Search the records for the word "documentclass" and copy every line in which it occurs.

Top of Extracted entries

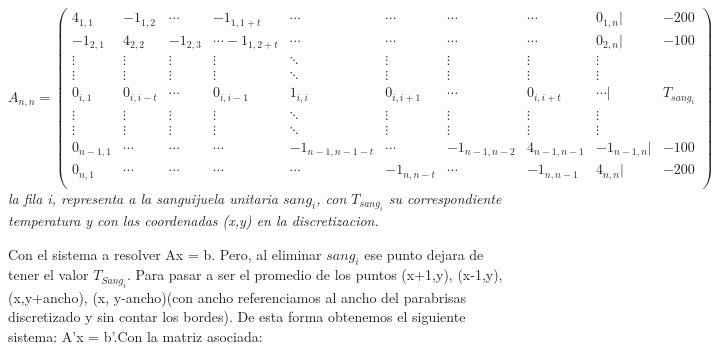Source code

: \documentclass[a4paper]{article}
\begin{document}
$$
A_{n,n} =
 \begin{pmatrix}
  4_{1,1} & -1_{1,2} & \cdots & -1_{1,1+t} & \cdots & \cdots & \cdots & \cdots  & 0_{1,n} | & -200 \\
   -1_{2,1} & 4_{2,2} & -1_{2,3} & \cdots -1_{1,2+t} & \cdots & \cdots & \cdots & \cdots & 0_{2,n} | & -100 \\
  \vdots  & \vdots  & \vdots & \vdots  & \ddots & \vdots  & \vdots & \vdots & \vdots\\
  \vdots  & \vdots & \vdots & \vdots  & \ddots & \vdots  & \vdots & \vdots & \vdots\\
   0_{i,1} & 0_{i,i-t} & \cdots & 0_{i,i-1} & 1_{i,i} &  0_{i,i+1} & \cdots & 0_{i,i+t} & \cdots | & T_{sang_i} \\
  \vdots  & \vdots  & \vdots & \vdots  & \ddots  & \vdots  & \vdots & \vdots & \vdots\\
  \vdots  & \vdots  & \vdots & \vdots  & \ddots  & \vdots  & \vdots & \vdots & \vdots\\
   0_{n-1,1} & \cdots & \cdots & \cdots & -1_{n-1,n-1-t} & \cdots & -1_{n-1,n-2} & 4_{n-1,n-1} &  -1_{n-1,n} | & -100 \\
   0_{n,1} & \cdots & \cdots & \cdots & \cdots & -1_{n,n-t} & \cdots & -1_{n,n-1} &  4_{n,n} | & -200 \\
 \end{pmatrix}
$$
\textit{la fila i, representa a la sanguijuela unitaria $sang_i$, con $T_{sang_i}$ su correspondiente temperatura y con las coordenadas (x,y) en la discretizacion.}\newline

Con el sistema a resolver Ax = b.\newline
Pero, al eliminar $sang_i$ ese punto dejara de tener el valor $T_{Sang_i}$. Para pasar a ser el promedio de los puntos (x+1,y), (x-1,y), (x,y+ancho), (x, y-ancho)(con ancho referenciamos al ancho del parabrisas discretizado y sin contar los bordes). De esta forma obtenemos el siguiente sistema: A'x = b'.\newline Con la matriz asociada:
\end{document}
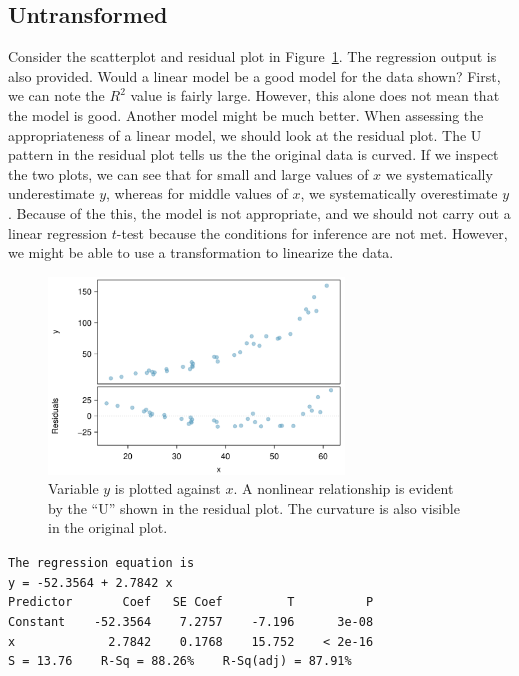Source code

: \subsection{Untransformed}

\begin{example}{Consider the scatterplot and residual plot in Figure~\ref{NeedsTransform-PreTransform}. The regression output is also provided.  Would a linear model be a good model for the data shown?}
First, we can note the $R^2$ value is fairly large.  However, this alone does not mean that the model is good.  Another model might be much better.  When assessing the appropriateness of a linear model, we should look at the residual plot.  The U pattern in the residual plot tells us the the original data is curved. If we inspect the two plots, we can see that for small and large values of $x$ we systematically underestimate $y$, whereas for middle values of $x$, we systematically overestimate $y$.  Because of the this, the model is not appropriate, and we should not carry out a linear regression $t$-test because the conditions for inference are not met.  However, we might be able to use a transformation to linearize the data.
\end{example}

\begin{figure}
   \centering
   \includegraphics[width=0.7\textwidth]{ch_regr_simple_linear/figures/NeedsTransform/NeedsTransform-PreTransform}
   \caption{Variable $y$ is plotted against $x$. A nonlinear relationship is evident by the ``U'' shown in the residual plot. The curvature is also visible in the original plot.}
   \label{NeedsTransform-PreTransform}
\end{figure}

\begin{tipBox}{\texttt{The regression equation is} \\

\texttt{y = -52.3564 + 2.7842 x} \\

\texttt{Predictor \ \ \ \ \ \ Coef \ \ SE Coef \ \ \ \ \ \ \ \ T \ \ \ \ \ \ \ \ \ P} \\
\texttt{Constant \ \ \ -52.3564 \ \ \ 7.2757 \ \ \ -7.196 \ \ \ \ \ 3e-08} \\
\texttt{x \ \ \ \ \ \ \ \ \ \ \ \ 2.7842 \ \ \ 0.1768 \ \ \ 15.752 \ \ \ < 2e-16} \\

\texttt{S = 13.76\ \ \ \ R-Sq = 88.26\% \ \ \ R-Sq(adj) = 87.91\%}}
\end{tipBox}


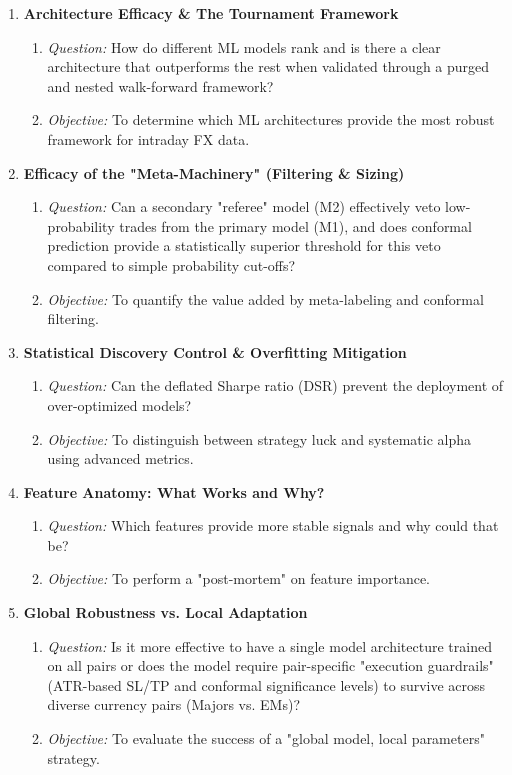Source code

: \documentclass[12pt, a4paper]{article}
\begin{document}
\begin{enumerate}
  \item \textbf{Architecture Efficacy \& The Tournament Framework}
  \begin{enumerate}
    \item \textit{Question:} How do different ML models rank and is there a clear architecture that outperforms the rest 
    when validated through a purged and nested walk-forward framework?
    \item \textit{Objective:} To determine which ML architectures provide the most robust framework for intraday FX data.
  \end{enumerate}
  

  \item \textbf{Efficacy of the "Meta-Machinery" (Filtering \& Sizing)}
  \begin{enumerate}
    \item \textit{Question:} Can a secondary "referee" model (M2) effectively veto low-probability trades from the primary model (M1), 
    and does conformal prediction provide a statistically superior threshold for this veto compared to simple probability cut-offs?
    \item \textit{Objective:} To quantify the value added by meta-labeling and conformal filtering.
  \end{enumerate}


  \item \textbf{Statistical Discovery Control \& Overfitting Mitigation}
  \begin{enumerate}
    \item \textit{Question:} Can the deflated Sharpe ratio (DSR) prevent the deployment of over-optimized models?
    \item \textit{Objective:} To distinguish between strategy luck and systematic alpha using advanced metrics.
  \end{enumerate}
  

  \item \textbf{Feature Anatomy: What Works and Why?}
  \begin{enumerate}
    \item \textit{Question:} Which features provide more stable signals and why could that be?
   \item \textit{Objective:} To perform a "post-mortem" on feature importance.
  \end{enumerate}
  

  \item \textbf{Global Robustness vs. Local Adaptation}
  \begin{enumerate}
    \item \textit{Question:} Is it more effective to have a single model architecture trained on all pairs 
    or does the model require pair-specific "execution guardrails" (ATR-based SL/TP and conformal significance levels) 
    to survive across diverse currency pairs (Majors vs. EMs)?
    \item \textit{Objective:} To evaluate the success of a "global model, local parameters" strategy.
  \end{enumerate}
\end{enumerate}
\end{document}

Bottom of Extracted entries
Top of Extracted entries

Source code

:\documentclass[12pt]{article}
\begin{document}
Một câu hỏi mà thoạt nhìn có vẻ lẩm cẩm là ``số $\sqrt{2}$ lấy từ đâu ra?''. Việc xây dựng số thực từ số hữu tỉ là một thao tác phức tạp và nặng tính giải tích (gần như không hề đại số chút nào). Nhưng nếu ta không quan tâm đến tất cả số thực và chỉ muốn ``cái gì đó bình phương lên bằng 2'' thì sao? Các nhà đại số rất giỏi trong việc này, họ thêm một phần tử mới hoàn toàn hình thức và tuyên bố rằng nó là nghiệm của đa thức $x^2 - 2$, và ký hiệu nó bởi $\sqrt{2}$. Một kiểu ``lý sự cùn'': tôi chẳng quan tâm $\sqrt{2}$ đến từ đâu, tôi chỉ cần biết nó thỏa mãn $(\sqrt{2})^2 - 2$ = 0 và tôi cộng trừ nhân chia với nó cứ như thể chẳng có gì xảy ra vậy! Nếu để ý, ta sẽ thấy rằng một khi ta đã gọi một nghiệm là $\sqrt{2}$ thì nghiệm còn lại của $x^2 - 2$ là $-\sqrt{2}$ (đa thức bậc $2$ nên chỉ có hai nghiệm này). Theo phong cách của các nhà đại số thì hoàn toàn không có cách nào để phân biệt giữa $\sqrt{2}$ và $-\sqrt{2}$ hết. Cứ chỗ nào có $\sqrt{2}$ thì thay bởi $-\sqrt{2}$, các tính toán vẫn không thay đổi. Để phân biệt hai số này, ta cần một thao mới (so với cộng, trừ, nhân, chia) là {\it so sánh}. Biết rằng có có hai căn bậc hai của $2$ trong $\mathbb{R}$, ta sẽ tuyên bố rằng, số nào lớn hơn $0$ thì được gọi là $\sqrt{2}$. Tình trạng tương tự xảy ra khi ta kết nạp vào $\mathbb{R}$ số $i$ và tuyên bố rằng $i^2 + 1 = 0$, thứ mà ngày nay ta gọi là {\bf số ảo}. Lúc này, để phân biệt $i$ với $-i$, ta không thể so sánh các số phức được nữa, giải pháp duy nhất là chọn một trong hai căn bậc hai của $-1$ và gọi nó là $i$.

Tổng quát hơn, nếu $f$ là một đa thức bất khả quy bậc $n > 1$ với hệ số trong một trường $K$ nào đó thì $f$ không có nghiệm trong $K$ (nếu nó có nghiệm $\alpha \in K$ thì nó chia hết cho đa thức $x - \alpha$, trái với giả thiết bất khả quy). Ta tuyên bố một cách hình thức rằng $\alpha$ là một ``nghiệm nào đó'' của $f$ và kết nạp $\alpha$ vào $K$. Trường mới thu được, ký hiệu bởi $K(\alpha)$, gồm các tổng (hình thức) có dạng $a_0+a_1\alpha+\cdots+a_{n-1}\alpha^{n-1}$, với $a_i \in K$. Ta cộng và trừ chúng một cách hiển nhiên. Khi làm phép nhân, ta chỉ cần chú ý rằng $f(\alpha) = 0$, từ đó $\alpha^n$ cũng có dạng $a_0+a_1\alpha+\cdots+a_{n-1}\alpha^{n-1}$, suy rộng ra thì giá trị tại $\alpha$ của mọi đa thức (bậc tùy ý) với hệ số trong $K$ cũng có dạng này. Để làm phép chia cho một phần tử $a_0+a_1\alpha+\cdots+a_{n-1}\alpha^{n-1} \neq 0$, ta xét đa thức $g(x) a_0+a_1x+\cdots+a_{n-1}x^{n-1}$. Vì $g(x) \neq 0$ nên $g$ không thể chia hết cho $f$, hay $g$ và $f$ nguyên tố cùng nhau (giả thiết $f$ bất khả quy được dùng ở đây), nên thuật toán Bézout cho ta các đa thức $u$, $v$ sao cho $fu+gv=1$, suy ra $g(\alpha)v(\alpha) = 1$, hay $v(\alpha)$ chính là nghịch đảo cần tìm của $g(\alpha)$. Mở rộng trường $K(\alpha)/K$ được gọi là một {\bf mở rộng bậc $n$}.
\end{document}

Bottom of Extracted entries
Top of Extracted entries

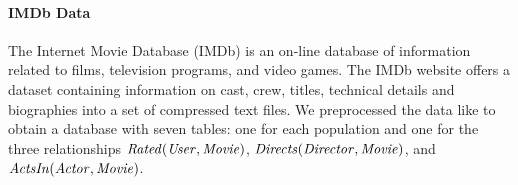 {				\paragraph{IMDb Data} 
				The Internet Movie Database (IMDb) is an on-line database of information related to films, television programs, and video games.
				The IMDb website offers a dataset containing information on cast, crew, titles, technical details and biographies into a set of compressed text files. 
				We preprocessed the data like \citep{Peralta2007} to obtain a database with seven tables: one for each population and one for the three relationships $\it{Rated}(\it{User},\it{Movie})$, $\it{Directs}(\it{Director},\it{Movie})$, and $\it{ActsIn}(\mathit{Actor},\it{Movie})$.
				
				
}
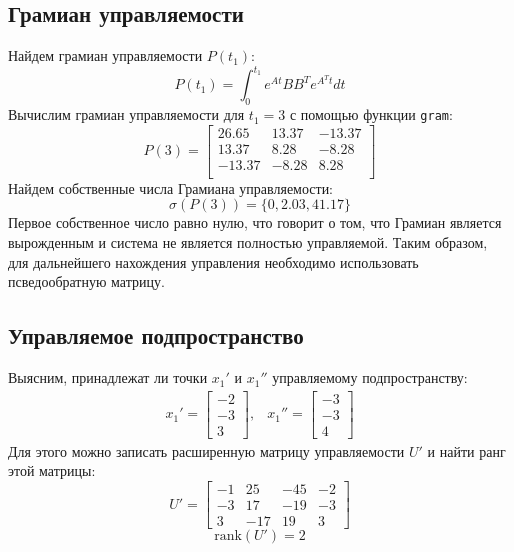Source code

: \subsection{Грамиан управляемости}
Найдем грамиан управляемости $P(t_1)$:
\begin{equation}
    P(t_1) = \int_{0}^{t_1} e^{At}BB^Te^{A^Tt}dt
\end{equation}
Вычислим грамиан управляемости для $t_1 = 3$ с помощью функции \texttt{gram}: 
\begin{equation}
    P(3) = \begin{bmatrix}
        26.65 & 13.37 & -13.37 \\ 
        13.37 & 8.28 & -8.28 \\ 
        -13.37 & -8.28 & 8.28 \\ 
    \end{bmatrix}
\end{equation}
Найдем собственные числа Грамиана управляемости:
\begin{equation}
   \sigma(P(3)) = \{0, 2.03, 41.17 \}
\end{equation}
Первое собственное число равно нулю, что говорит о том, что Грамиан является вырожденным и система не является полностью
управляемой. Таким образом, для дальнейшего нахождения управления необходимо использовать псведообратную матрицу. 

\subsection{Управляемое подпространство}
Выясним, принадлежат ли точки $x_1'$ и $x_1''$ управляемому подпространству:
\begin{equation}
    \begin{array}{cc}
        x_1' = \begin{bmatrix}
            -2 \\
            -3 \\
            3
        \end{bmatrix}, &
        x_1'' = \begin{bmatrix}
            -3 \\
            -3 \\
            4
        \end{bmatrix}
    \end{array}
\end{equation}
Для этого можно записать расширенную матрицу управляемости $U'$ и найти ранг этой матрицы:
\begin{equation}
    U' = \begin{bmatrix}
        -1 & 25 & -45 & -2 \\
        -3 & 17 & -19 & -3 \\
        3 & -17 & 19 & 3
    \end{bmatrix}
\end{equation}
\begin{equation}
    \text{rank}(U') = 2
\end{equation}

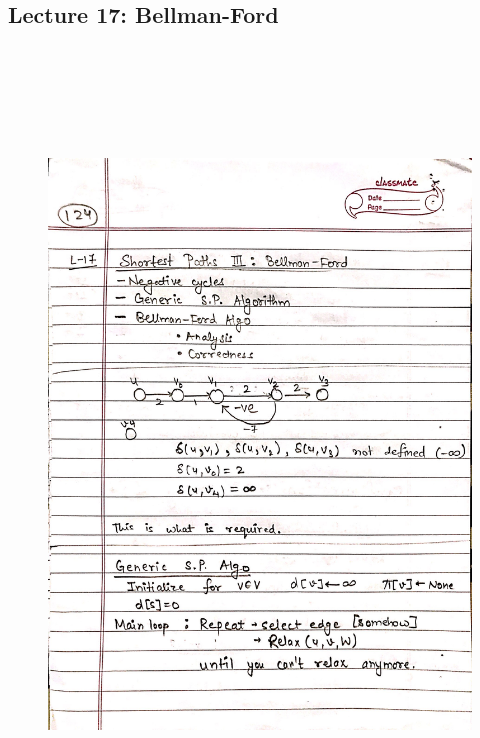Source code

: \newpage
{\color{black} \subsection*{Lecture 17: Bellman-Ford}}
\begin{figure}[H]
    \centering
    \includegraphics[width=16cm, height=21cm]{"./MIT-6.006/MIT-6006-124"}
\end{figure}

Bottom of Extracted entries

Worked solution =>
: \documentclass[a4paper]{article}
: \documentclass[12pt, a4paper]{article}
:\documentclass[12pt]{article}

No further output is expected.